# Homework 1

1. Write all code in the notebook.
1. Write all text in the notebook. You can use MathJax to insert math or generic Markdown to insert figures (it's unlikely you'll need the latter). 
1. **Execute** the notebook and **save** the results.
1. You can save the notebook as a PDF as well.


In [None]:
%mavenRepo snapshots https://oss.sonatype.org/content/repositories/snapshots/

%maven ai.djl:api:0.8.0
%maven org.slf4j:slf4j-api:1.7.26
%maven org.slf4j:slf4j-simple:1.7.26

%maven ai.djl.mxnet:mxnet-engine:0.8.0
%maven ai.djl.mxnet:mxnet-native-auto:1.7.0-backport

In [None]:
import ai.djl.Device;
import ai.djl.ndarray.NDManager;
import ai.djl.ndarray.NDArray;
import ai.djl.ndarray.LazyNDArray;
import ai.djl.ndarray.index.NDIndex;
import ai.djl.ndarray.types.Shape;

// You have to use the MXNet engine for Q1 since
// it is currently the only engine in DJL
// to support Lazy NDArrays
NDManager manager = NDManager.newBaseManager(Device.cpu(), "MXNet");

In [None]:
%load ../../utils/StopWatch

## 1. Speedtest for vectorization

Your goal is to measure the speed of linear algebra operations for different levels of vectorization.
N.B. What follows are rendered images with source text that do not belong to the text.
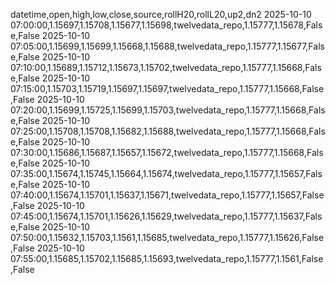 datetime,open,high,low,close,source,rollH20,rollL20,up2,dn2
2025-10-10 07:00:00,1.15697,1.15708,1.15677,1.15698,twelvedata_repo,1.15777,1.15678,False,False
2025-10-10 07:05:00,1.15699,1.15699,1.15668,1.15688,twelvedata_repo,1.15777,1.15677,False,False
2025-10-10 07:10:00,1.15689,1.15712,1.15673,1.15702,twelvedata_repo,1.15777,1.15668,False,False
2025-10-10 07:15:00,1.15703,1.15719,1.15697,1.15697,twelvedata_repo,1.15777,1.15668,False,False
2025-10-10 07:20:00,1.15699,1.15725,1.15699,1.15703,twelvedata_repo,1.15777,1.15668,False,False
2025-10-10 07:25:00,1.15708,1.15708,1.15682,1.15688,twelvedata_repo,1.15777,1.15668,False,False
2025-10-10 07:30:00,1.15686,1.15687,1.15657,1.15672,twelvedata_repo,1.15777,1.15668,False,False
2025-10-10 07:35:00,1.15674,1.15745,1.15664,1.15674,twelvedata_repo,1.15777,1.15657,False,False
2025-10-10 07:40:00,1.15674,1.15701,1.15637,1.15671,twelvedata_repo,1.15777,1.15657,False,False
2025-10-10 07:45:00,1.15674,1.15701,1.15626,1.15629,twelvedata_repo,1.15777,1.15637,False,False
2025-10-10 07:50:00,1.15632,1.15703,1.1561,1.15685,twelvedata_repo,1.15777,1.15626,False,False
2025-10-10 07:55:00,1.15685,1.15702,1.15685,1.15693,twelvedata_repo,1.15777,1.1561,False,False
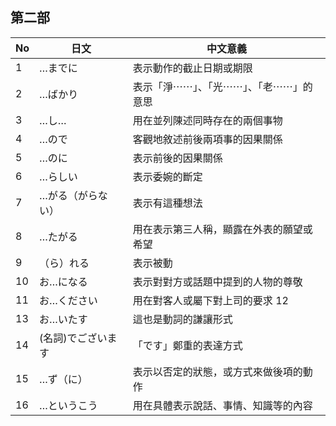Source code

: ## 第二部

No | 日文 | 中文意義
---|-----|---------
1 | …までに | 表示動作的截止日期或期限
2 | …ばかり | 表示「淨⋯⋯」、「光⋯⋯」、「老⋯⋯」的意思
3 | …し… | 用在並列陳述同時存在的兩個事物
4 | …ので | 客觀地敘述前後兩項事的因果關係 
5 | …のに | 表示前後的因果關係
6 | …らしい | 表示委婉的斷定
7 | …がる（がらない）| 表示有這種想法
8 | …たがる | 用在表示第三人稱，顯露在外表的願望或希望
9 | （ら）れる | 表示被動
10 | お…になる | 表示對對方或話題中提到的人物的尊敬
11 | お…ください | 用在對客人或屬下對上司的要求 12 | お…する | 動詞的謙讓形式
13 | お…いたす | 這也是動詞的謙讓形式
14 | (名詞)でございます | 「です」鄭重的表達方式
15 | …ず（に） | 表示以否定的狀態，或方式來做後項的動作
16 | …というこう | 用在具體表示說話、事情、知識等的內容

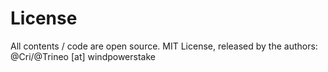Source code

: # License
All contents / code are open source. MIT License, released by the authors: @Cri/@Trineo [at] windpowerstake
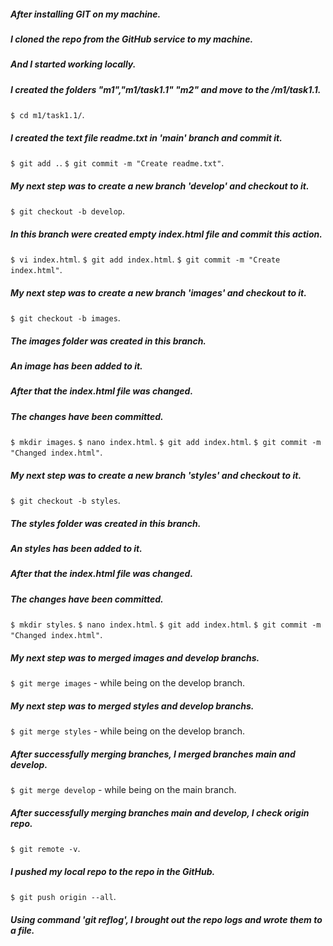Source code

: ##### After installing GIT on my machine.
##### I cloned the repo from the GitHub service to my machine.
##### And I started working locally.
##### I created the folders "m1","m1/task1.1" "m2" and move to the /m1/task1.1.
`$ cd m1/task1.1/`.
##### I created the text file readme.txt in 'main' branch and commit it.
`$ git add .`.
`$ git commit -m "Create readme.txt"`.
##### My next step was to create a new branch 'develop' and checkout to it.
`$ git checkout -b develop`.
##### In this branch were created empty index.html file and commit this action.
`$ vi index.html`.
`$ git add index.html`.
`$ git commit -m "Create index.html"`.
##### My next step was to create a new branch 'images' and checkout to it.
`$ git checkout -b images`.
##### The images folder was created in this branch. 
##### An image has been added to it.
##### After that the index.html file was changed.
##### The changes have been committed.
`$ mkdir images`.
`$ nano index.html`.
`$ git add index.html`.
`$ git commit -m "Changed index.html"`.
##### My next step was to create a new branch 'styles' and checkout to it.
`$ git checkout -b styles`.
##### The styles folder was created in this branch. 
##### An styles has been added to it.
##### After that the index.html file was changed.
##### The changes have been committed.
`$ mkdir styles`.
`$ nano index.html`.
`$ git add index.html`.
`$ git commit -m "Changed index.html"`.
##### My next step was to merged images and develop branchs.
`$ git merge images` - while being on the develop branch.
##### My next step was to merged styles and develop branchs. 
`$ git merge styles` - while being on the develop branch.
##### After successfully merging branches, I merged branches main and develop.
`$ git merge develop` - while being on the main branch.
##### After successfully merging branches main and develop, I check origin repo.
`$ git remote -v`.
##### I pushed my local repo to the repo in the GitHub.
`$ git push origin --all`.
##### Using command 'git reflog', I brought out the repo logs and wrote them to a file.
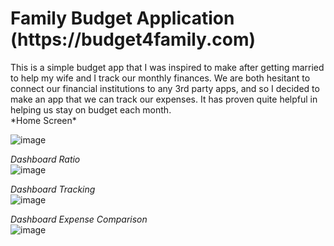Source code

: <h1>Family Budget Application (https://budget4family.com) </h1>
This is a simple budget app that I was inspired to make after getting married to help my wife and I track our monthly finances.
We are both hesitant to connect our financial institutions to any 3rd party apps, and so I decided to make an app that we can track our expenses. It has proven quite helpful in helping us stay on budget each month.
<br>
*Home Screen*

![image](https://github.com/gjones94/BudgetApplication/assets/141204905/e67f354b-13f0-4d32-8b85-5d13336a0e37)

*Dashboard Ratio*<br>
![image](https://github.com/gjones94/BudgetApplication/assets/141204905/986b4580-f407-40b6-846a-effd1a02413e)

*Dashboard Tracking*<br>
![image](https://github.com/gjones94/BudgetApplication/assets/141204905/e075fe45-af62-40ab-8bb5-91d65a366986)

*Dashboard Expense Comparison*<br>
![image](https://github.com/gjones94/BudgetApplication/assets/141204905/21d2b26e-14a2-41cf-bfee-2582e568319f)
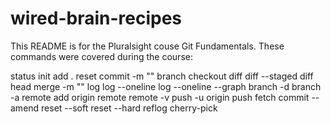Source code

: # wired-brain-recipes
This README is for the Pluralsight couse Git Fundamentals.
These commands were covered during the course:

status
init
add .
reset
commit -m "<commit-message>"
branch <branch-name>
checkout <branch-name>
diff
diff --staged
diff head
merge <branch-name> -m "<commit-message>"
log
log --oneline
log --oneline --graph
branch -d <branch-name>
branch -a
remote add origin <url-of-repo>
remote
remote -v
push -u origin <branch-name>
push
fetch
commit --amend
reset --soft
reset --hard <hash>
reflog
cherry-pick
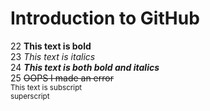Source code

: # Introduction to GitHub
22 **This text is bold**\
23 *This text is italics*\
24 ***This text is both bold and italics***\
25 ~~OOPS I made an error~~\
<sub>This text is subscript</sub>\
<sup>superscript</sup>
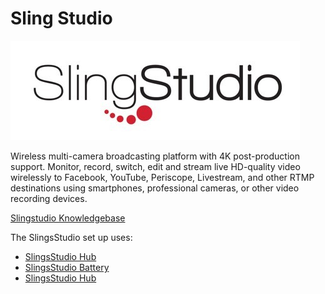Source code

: # Sling Studio

![alt text](https://raw.githubusercontent.com/RedefiningWomeninTech/av-docs/master/img/Sling_Studio_Logo.jpg)


Wireless multi-camera broadcasting platform with 4K post-production support. Monitor, record, switch, edit and stream live HD-quality video wirelessly to Facebook, YouTube, Periscope, Livestream, and other RTMP destinations using smartphones, professional cameras, or other video recording devices.


[Slingstudio Knowledgebase](https://www.myslingstudio.com/help)

The SlingsStudio set up uses:

* [SlingsStudio Hub](../sling-studio/sling-studio-hub.md)
* [SlingsStudio Battery](../sling-studio/sling-studio-battery.md)
* [SlingsStudio Hub](../sling-studio/sling-camera-link.md)
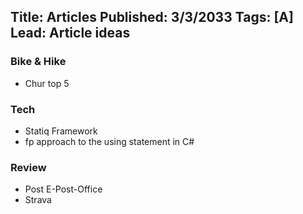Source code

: Title: Articles
Published: 3/3/2033
Tags: [A]
Lead: Article ideas
---

### Bike & Hike
* Chur top 5


### Tech
* Statiq Framework
* fp approach to the using statement in C#

### Review
* Post E-Post-Office
* Strava







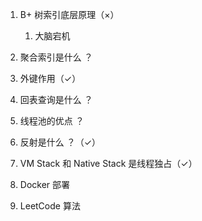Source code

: 1. B+ 树索引底层原理（×）
   1. 大脑宕机

1. 聚合索引是什么 ？
2. 外键作用（✓）
3. 回表查询是什么 ？
4. 线程池的优点 ？
5. 反射是什么 ？（✓）
6. VM Stack 和 Native Stack 是线程独占（✓）
7. Docker 部署
8. LeetCode 算法 
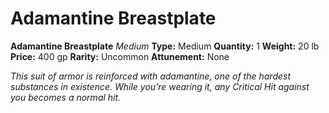 # Adamantine Breastplate

**Adamantine Breastplate**
_Medium_
**Type:** Medium
**Quantity:** 1
**Weight:** 20 lb
**Price:** 400 gp
**Rarity:** Uncommon
**Attunement:** None

*This suit of armor is reinforced with adamantine, one of the hardest substances in existence. While you’re wearing it, any Critical Hit against you becomes a normal hit.*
You need to use the LazyNDArrays `waitToRead()` function on the output to ensure that the result is computed completely, since NDArray uses asynchronous computation. Please see https://javadoc.io/doc/ai.djl/api/latest/ai/djl/ndarray/LazyNDArray.html for details. 

Hint: The MXNet NDArray manager utilizes MxNDArrays which implement the LazyNDArray class. 
You must cast the return NDArray to LazyNDArray to be able to call
the `waitToRead()` function.

1. Construct two matrices $A$ and $B$ with Gaussian random entries of size $4096 \times 4096$. 
1. Compute $C = A B$ using matrix-matrix operations and report the time. 
1. Compute $C = A B$, treating $A$ as a matrix but computing the result for each column of $B$ one at a time. Report the time.
1. Compute $C = A B$, treating $A$ and $B$ as collections of vectors. Report the time.
1. Bonus question - what changes if you execute this on a GPU?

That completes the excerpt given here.